Purtroppo le mortali e fantomatiche "terapie riparative" dell'omosessualità non esistono solo sui palchi dei comizi di Adinolfi o sui giornali cattolici, ma sono una reale tortura a cui vengono sottoposti troppi giovani che risultano non graditi alle loro famiglie in virtù del loro naturale orientamento sessuale.
In Cina, dove l'omofobia è molto diffusa, è elevatissimo il numero di giovani che viene costretto a subire quelle violenze.
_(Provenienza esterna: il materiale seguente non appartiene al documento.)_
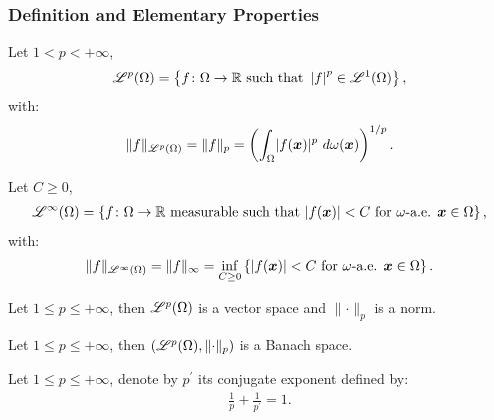 \subsubsection{Definition and Elementary Properties}

\begin{definition}
    Let $1 < p < +\infty$,
    \begin{gather}
        \mathscr{L}^{p}(\Omega) = \left\{ f \colon \Omega \rightarrow \mathbb{R} \text{ such that } \left| f \right|^p \in \mathscr{L}^{1}(\Omega) \right\},
    \end{gather}
    with:
    \begin{gather}
    \lVert f \rVert_{\mathscr{L}^{p}(\Omega)} = \lVert f \rVert_{p} = \left( \int_{\Omega} \lvert f(\bm{x}) \rvert^p ~ d \omega(\bm{x}) \right)^{1/p}.
    \end{gather}
\end{definition}

\begin{definition}[$\SpaceLp{\infty}(\Omega)$]
    Let $C \geq 0$,
    \begin{gather}
        \mathscr{L}^{\infty}(\Omega) = \left\{ f \colon \Omega \rightarrow \mathbb{R} \text{ measurable such that } \lvert f(\bm{x}) \rvert < C \text{ for } \omega \text{-a.e. } \bm{x} \in \Omega \right\},
    \end{gather}
    with:
    \begin{gather}
    \lVert f \rVert_{\mathscr{L}^{\infty}(\Omega)} = \lVert f \rVert_{\infty} = \inf_{C \geq 0} \left\{ \lvert f(\bm{x}) \rvert < C \text{ for } \omega \text{-a.e. } \bm{x} \in \Omega \right\}.
    \end{gather}
\end{definition}

\begin{theorem}
    Let $1 \leq p \leq +\infty$, then $\mathscr{L}^{p}(\Omega)$ is a vector space and $\lVert \cdot \rVert_p$ is a norm.
\end{theorem}

\begin{theorem}
    Let $1 \leq p \leq +\infty$, then $(\mathscr{L}^{p}(\Omega), \lVert \cdot \rVert_p)$ is a Banach space.
\end{theorem}

\begin{definition}
    Let $1 \leq p \leq +\infty$, denote by $p^{\prime}$ its conjugate exponent defined by:
    \begin{gather}
        \frac{1}{p} + \frac{1}{p^{\prime}} = 1.
    \end{gather}
\end{definition}

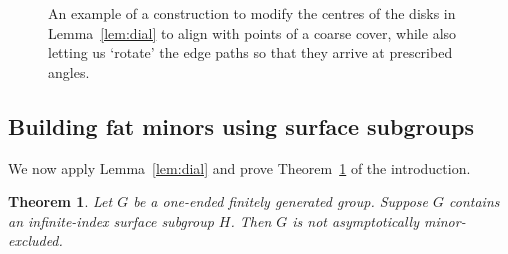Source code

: \documentclass[10pt,a4paper]{amsart}
\newtheorem{theorem}{Theorem}[section]
\theoremstyle{definition}
\begin{document}
\begin{figure}[t]

\caption{An example of a construction to modify the centres of the disks in Lemma~\ref{lem:dial} to align with points of a coarse cover, while also letting us `rotate' the edge paths so that they arrive at prescribed angles. }\label{fig:circles}

\end{figure}
	


\subsection{Building fat minors using surface subgroups}

We now apply Lemma~\ref{lem:dial} and prove Theorem~\ref{thm:surface-subgroup} of the introduction. 


\begin{theorem}\label{thm:surface-subgroup}
	Let $G$ be a one-ended finitely generated group. Suppose $G$ contains an infinite-index surface subgroup $H$. Then $G$ is not asymptotically minor-excluded. 
\end{theorem}
\end{document}
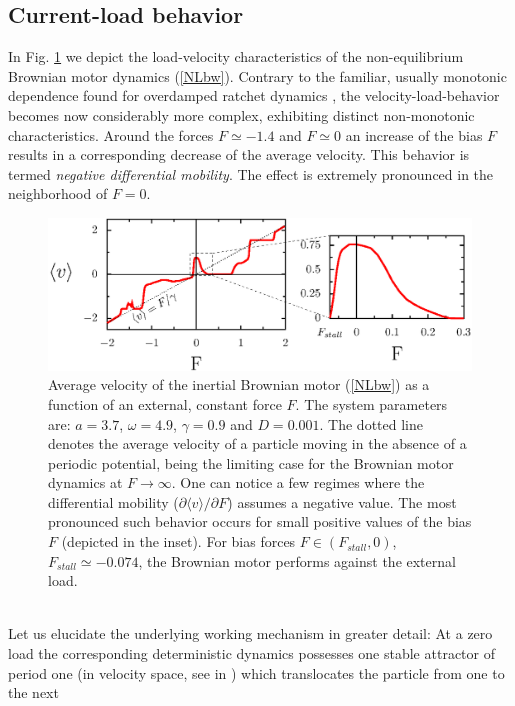 \documentclass{elsart}
\def\la{\langle}
\def\ra{\rangle}
\def\mv{\la v \ra}
\begin{document}
\subsection{Current-load behavior }
\label{num:DNM}
In Fig. \ref{fig1} we depict the load-velocity characteristics of the
non-equilibrium Brownian motor dynamics (\ref{NLbw}). Contrary to the
familiar, usually monotonic dependence found for overdamped ratchet
dynamics \cite{HanBar1996,Bartussek1996,Zapata96}, the
velocity-load-behavior becomes now considerably more complex,
exhibiting distinct non-monotonic characteristics. Around the forces
$F\simeq-1.4$ and $F\simeq{0}$ an increase of the bias $F$ results in
a corresponding decrease of the average velocity. This behavior is
termed {\it negative differential mobility}. The effect is extremely
pronounced in the neighborhood of $F=0$.
%
\label{mobility}
\begin{figure}[htbp]
\centerline{\includegraphics[angle=0,scale=1]{fig1}}
\caption{ %
  Average velocity of the inertial Brownian motor (\ref{NLbw}) as a
  function of an external, constant force $F$. The system parameters
  are: $a=3.7$, $\omega=4.9$, $\gamma=0.9$ and $D=0.001$.  The dotted
  line denotes the average velocity of a particle moving in the
  absence of a periodic potential, being the limiting case for the
  Brownian motor dynamics at $F\to\infty$. One can notice a few
  regimes where the differential mobility ($\partial \mv /\partial F$)
  assumes a negative value.  The most pronounced such behavior occurs
  for small positive values of the bias $F$ (depicted in the inset).
  For bias forces $F \in (F_{stall},0)$, $F_{stall} \simeq -0.074$,
  the Brownian motor performs against the external load.  }
\label{fig1}
\end{figure}
%
\\
Let us elucidate the underlying working mechanism in greater detail:
At a zero load the corresponding deterministic dynamics possesses one
stable attractor of period one (in velocity space, see in
\cite{machura2}) which translocates the particle from one to the next
\end{document}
Ma una prima vittoria giuridica è stata portata a casa da Hu fu, un ragazzo che è stato costretto dai propri parenti a sottoporsi alle cure del reparto psichiatrico dell'ospedale di Zhumadia dopo che sua moglie ha scoperto che aveva un rapporto con un altro uomo.
Nonostante Hu si stesse apprestando a divorziare da sua moglie, si è trovato costretto ad essere ricoverato contro la sua volontà all'interno della struttura psichiatrica.
«Ho continuato a dire che non avevo una malattia e che non avevo bisogno di alcuna terapia, ma nessuno ha tenuto conto della mia parola. Non mi hanno fatto alcun esame, ma sono stato costretto a subire ignezioni e a prendere pillole ogni singolo giorno», ha raccontato il 33enne al Beijing News.
Il ragazzo di Hu ha cercato aiuto tra i volontari che si battono per i diritti dei gay e dopo 19 lunghi giorni sono riusciti a liberarlo da quella prigionia. Hu si è così ricolto alla polizia, denunciando di essere stato detenuto involontariamente.
I giudici hanno stabilito che un ospedale non può costringere un uomo gay a subire una "terapia di conversione" destinata a "renderlo" eterosessuale. L'ospedale dovrà dunque risarcire l'uomo per i danni inferti da quella prigionia illegale.